Todo cambio cuando nos mudamos a una gran ciudad, en esa época de unos 600.000 habitantes, ya no había ríos donde llegar caminando, ya no había patio con árboles frutales, tuvieron que pasar meses para que me hiciese a la idea de pagar por una lechosa, por varios limones, o naranjas.  Los años pasaron y los habitantes se fueron duplicando, triplicando,…., en mi pueblo, en mi cuidad y en mi país. Hoy el pequeño rio de mi pueblo donde me bañaba recibe las aguas negras de las miles de casas del ahora pueblo grande, el rio del lecho de piedras, el más grande de todos, también está contaminado por las aguas negras. Solo los ríos de la caminata de hora y media dicen que están limpios pero muchos tienen reservas sobre eso y prefieren no bañarse en sus aguas. De hecho ríos limpios como los de mi niñez solo se consiguen casi a dos horas en carro desde mi pueblo. Ya no hay venados, ni cochinos de monte, y menos aún un tigre rondando mi pueblo, solo quedan los recuerdos.
 
¿Qué paso con los ríos, con los peces, con los animales silvestres, con los pájaros, con los arboles de mi pueblo? Los mato la gente, fundamentalmente el crecimiento poblacional, porque de industrias hay poco en mi región. El hombre individualmente es un consumidor de recursos, peor aún consume y derrocha como no lo hacen otros seres vivos.

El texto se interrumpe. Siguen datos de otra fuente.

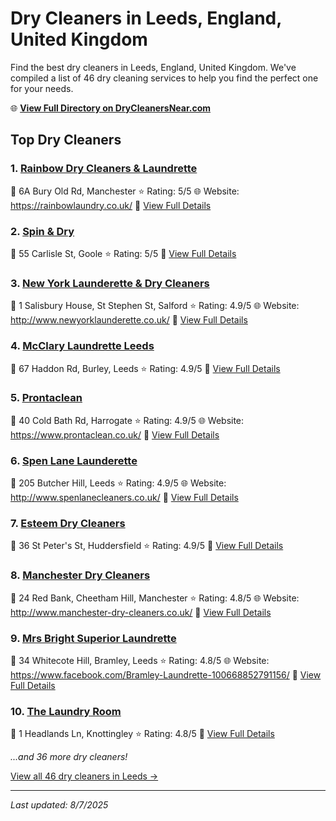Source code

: # Dry Cleaners in Leeds, England, United Kingdom

Find the best dry cleaners in Leeds, England, United Kingdom. We've compiled a list of 46 dry cleaning services to help you find the perfect one for your needs.

🌐 **[View Full Directory on DryCleanersNear.com](https://drycleanersnear.com/city/United%20Kingdom/England/Leeds)**

## Top Dry Cleaners

### 1. [Rainbow Dry Cleaners & Laundrette](https://drycleanersnear.com/dryCleaner/6892b7357a636409f9a33883/rainbow-dry-cleaners-laundrette)
📍 6A Bury Old Rd, Manchester
⭐ Rating: 5/5
🌐 Website: https://rainbowlaundry.co.uk/
🔗 [View Full Details](https://drycleanersnear.com/dryCleaner/6892b7357a636409f9a33883/rainbow-dry-cleaners-laundrette)

### 2. [Spin & Dry](https://drycleanersnear.com/dryCleaner/6892b89c7a636409f9a33f36/spin-dry)
📍 55 Carlisle St, Goole
⭐ Rating: 5/5
🔗 [View Full Details](https://drycleanersnear.com/dryCleaner/6892b89c7a636409f9a33f36/spin-dry)

### 3. [New York Launderette & Dry Cleaners](https://drycleanersnear.com/dryCleaner/6892b72f7a636409f9a337c1/new-york-launderette-dry-cleaners)
📍 1 Salisbury House, St Stephen St, Salford
⭐ Rating: 4.9/5
🌐 Website: http://www.newyorklaunderette.co.uk/
🔗 [View Full Details](https://drycleanersnear.com/dryCleaner/6892b72f7a636409f9a337c1/new-york-launderette-dry-cleaners)

### 4. [McClary Laundrette Leeds](https://drycleanersnear.com/dryCleaner/6892b7327a636409f9a33822/mcclary-laundrette-leeds)
📍 67 Haddon Rd, Burley, Leeds
⭐ Rating: 4.9/5
🔗 [View Full Details](https://drycleanersnear.com/dryCleaner/6892b7327a636409f9a33822/mcclary-laundrette-leeds)

### 5. [Prontaclean](https://drycleanersnear.com/dryCleaner/6892b74e7a636409f9a3391d/prontaclean)
📍 40 Cold Bath Rd, Harrogate
⭐ Rating: 4.9/5
🌐 Website: https://www.prontaclean.co.uk/
🔗 [View Full Details](https://drycleanersnear.com/dryCleaner/6892b74e7a636409f9a3391d/prontaclean)

### 6. [Spen Lane Launderette](https://drycleanersnear.com/dryCleaner/6892b7fa7a636409f9a33bc3/spen-lane-launderette)
📍 205 Butcher Hill, Leeds
⭐ Rating: 4.9/5
🌐 Website: http://www.spenlanecleaners.co.uk/
🔗 [View Full Details](https://drycleanersnear.com/dryCleaner/6892b7fa7a636409f9a33bc3/spen-lane-launderette)

### 7. [Esteem Dry Cleaners](https://drycleanersnear.com/dryCleaner/6892b86b7a636409f9a33e7c/esteem-dry-cleaners)
📍 36 St Peter's St, Huddersfield
⭐ Rating: 4.9/5
🔗 [View Full Details](https://drycleanersnear.com/dryCleaner/6892b86b7a636409f9a33e7c/esteem-dry-cleaners)

### 8. [Manchester Dry Cleaners](https://drycleanersnear.com/dryCleaner/6892b7557a636409f9a3393b/manchester-dry-cleaners)
📍 24 Red Bank, Cheetham Hill, Manchester
⭐ Rating: 4.8/5
🌐 Website: http://www.manchester-dry-cleaners.co.uk/
🔗 [View Full Details](https://drycleanersnear.com/dryCleaner/6892b7557a636409f9a3393b/manchester-dry-cleaners)

### 9. [Mrs Bright Superior Laundrette](https://drycleanersnear.com/dryCleaner/6892b77b7a636409f9a339b6/mrs-bright-superior-laundrette)
📍 34 Whitecote Hill, Bramley, Leeds
⭐ Rating: 4.8/5
🌐 Website: https://www.facebook.com/Bramley-Laundrette-100668852791156/
🔗 [View Full Details](https://drycleanersnear.com/dryCleaner/6892b77b7a636409f9a339b6/mrs-bright-superior-laundrette)

### 10. [The Laundry Room](https://drycleanersnear.com/dryCleaner/6892b80b7a636409f9a33c03/the-laundry-room)
📍 1 Headlands Ln, Knottingley
⭐ Rating: 4.8/5
🔗 [View Full Details](https://drycleanersnear.com/dryCleaner/6892b80b7a636409f9a33c03/the-laundry-room)


*...and 36 more dry cleaners!*

[View all 46 dry cleaners in Leeds →](https://drycleanersnear.com/city/United%20Kingdom/England/Leeds)

---

*Last updated: 8/7/2025*
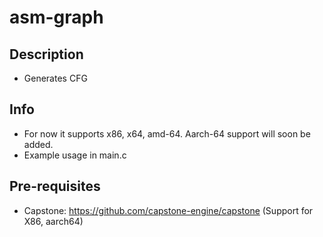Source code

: # asm-graph

## Description
* Generates CFG

## Info
* For now it supports x86, x64, amd-64. Aarch-64 support will soon be added.
* Example usage in main.c

## Pre-requisites
* Capstone: https://github.com/capstone-engine/capstone (Support for X86, aarch64)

El crecimiento de la población mundial se puede dividir en tres fases. En la primera, desde la aparición del hombre en la tierra hasta el año 1650, el crecimiento fue muy lento; en la segunda fase desde 1650 hasta 1959, la población aumentó de 545 millones a 2.500 millones. La tercera fase, que es la que se está viviendo actualmente, se caracteriza por un crecimiento exagerado de la población que alcanzo 7.000 millones en la primera década del siglo XXI.

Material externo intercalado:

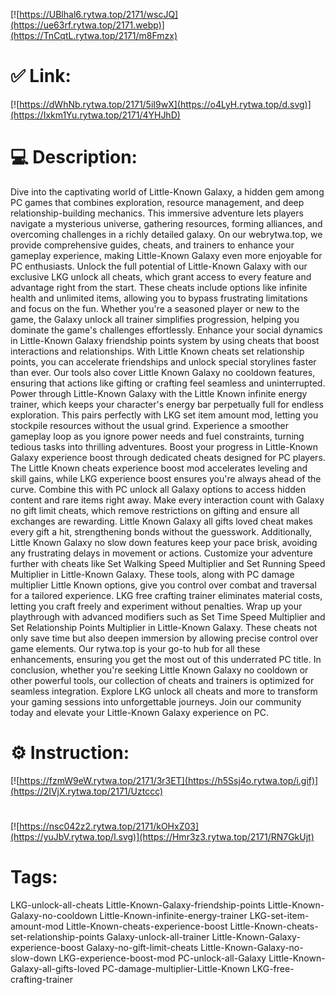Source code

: [![https://UBlhal6.rytwa.top/2171/wscJQ](https://ue63rf.rytwa.top/2171.webp)](https://TnCqtL.rytwa.top/2171/m8Fmzx)
# ✅ Link:
[![https://dWhNb.rytwa.top/2171/5iI9wX](https://o4LyH.rytwa.top/d.svg)](https://Ixkm1Yu.rytwa.top/2171/4YHJhD)
# 💻 Description:
Dive into the captivating world of Little-Known Galaxy, a hidden gem among PC games that combines exploration, resource management, and deep relationship-building mechanics. This immersive adventure lets players navigate a mysterious universe, gathering resources, forming alliances, and overcoming challenges in a richly detailed galaxy. On our webrytwa.top, we provide comprehensive guides, cheats, and trainers to enhance your gameplay experience, making Little-Known Galaxy even more enjoyable for PC enthusiasts.
Unlock the full potential of Little-Known Galaxy with our exclusive LKG unlock all cheats, which grant access to every feature and advantage right from the start. These cheats include options like infinite health and unlimited items, allowing you to bypass frustrating limitations and focus on the fun. Whether you're a seasoned player or new to the game, the Galaxy unlock all trainer simplifies progression, helping you dominate the game's challenges effortlessly.
Enhance your social dynamics in Little-Known Galaxy friendship points system by using cheats that boost interactions and relationships. With Little Known cheats set relationship points, you can accelerate friendships and unlock special storylines faster than ever. Our tools also cover Little Known Galaxy no cooldown features, ensuring that actions like gifting or crafting feel seamless and uninterrupted.
Power through Little-Known Galaxy with the Little Known infinite energy trainer, which keeps your character's energy bar perpetually full for endless exploration. This pairs perfectly with LKG set item amount mod, letting you stockpile resources without the usual grind. Experience a smoother gameplay loop as you ignore power needs and fuel constraints, turning tedious tasks into thrilling adventures.
Boost your progress in Little-Known Galaxy experience boost through dedicated cheats designed for PC players. The Little Known cheats experience boost mod accelerates leveling and skill gains, while LKG experience boost ensures you're always ahead of the curve. Combine this with PC unlock all Galaxy options to access hidden content and rare items right away.
Make every interaction count with Galaxy no gift limit cheats, which remove restrictions on gifting and ensure all exchanges are rewarding. Little Known Galaxy all gifts loved cheat makes every gift a hit, strengthening bonds without the guesswork. Additionally, Little Known Galaxy no slow down features keep your pace brisk, avoiding any frustrating delays in movement or actions.
Customize your adventure further with cheats like Set Walking Speed Multiplier and Set Running Speed Multiplier in Little-Known Galaxy. These tools, along with PC damage multiplier Little Known options, give you control over combat and traversal for a tailored experience. LKG free crafting trainer eliminates material costs, letting you craft freely and experiment without penalties.
Wrap up your playthrough with advanced modifiers such as Set Time Speed Multiplier and Set Relationship Points Multiplier in Little-Known Galaxy. These cheats not only save time but also deepen immersion by allowing precise control over game elements. Our rytwa.top is your go-to hub for all these enhancements, ensuring you get the most out of this underrated PC title.
In conclusion, whether you're seeking Little Known Galaxy no cooldown or other powerful tools, our collection of cheats and trainers is optimized for seamless integration. Explore LKG unlock all cheats and more to transform your gaming sessions into unforgettable journeys. Join our community today and elevate your Little-Known Galaxy experience on PC.

# ⚙️ Instruction:
[![https://fzmW9eW.rytwa.top/2171/3r3ET](https://h5Ssj4o.rytwa.top/i.gif)](https://2IVjX.rytwa.top/2171/Uztccc)
#
[![https://nsc042z2.rytwa.top/2171/kOHxZ03](https://yuJbV.rytwa.top/l.svg)](https://Hmr3z3.rytwa.top/2171/RN7GkUjt)
# Tags:
LKG-unlock-all-cheats Little-Known-Galaxy-friendship-points Little-Known-Galaxy-no-cooldown Little-Known-infinite-energy-trainer LKG-set-item-amount-mod Little-Known-cheats-experience-boost Little-Known-cheats-set-relationship-points Galaxy-unlock-all-trainer Little-Known-Galaxy-experience-boost Galaxy-no-gift-limit-cheats Little-Known-Galaxy-no-slow-down LKG-experience-boost-mod PC-unlock-all-Galaxy Little-Known-Galaxy-all-gifts-loved PC-damage-multiplier-Little-Known LKG-free-crafting-trainer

La población en el año 10.000 AC se estima en 1.000.000 de personas. Nueve mil años después en el 1.000 AC se había llegado a los 50.000.000,  mil años después en el 1 DC 200.000.000 de habitantes,  mil años más en el 1.000 DC habían 310.000.000, 650 años después en 1650 se pasó a 545.000.000, 100 años después en 1750 a 791.000.000. Cien años más tarde en 1850 casi se duplica la población y se llega a 1.262.000.000, cincuenta años después en el año 1900 llega a 1.650.000.000. Cincuenta años más tarde en 1950 se incrementa casi mil millones de habitantes más y llega a 2.518.630.000. En el año 2.000 cincuenta años después asombrosamente crece en 3.551.951.000 (más que duplicándose) y llega a 6.070.581.000.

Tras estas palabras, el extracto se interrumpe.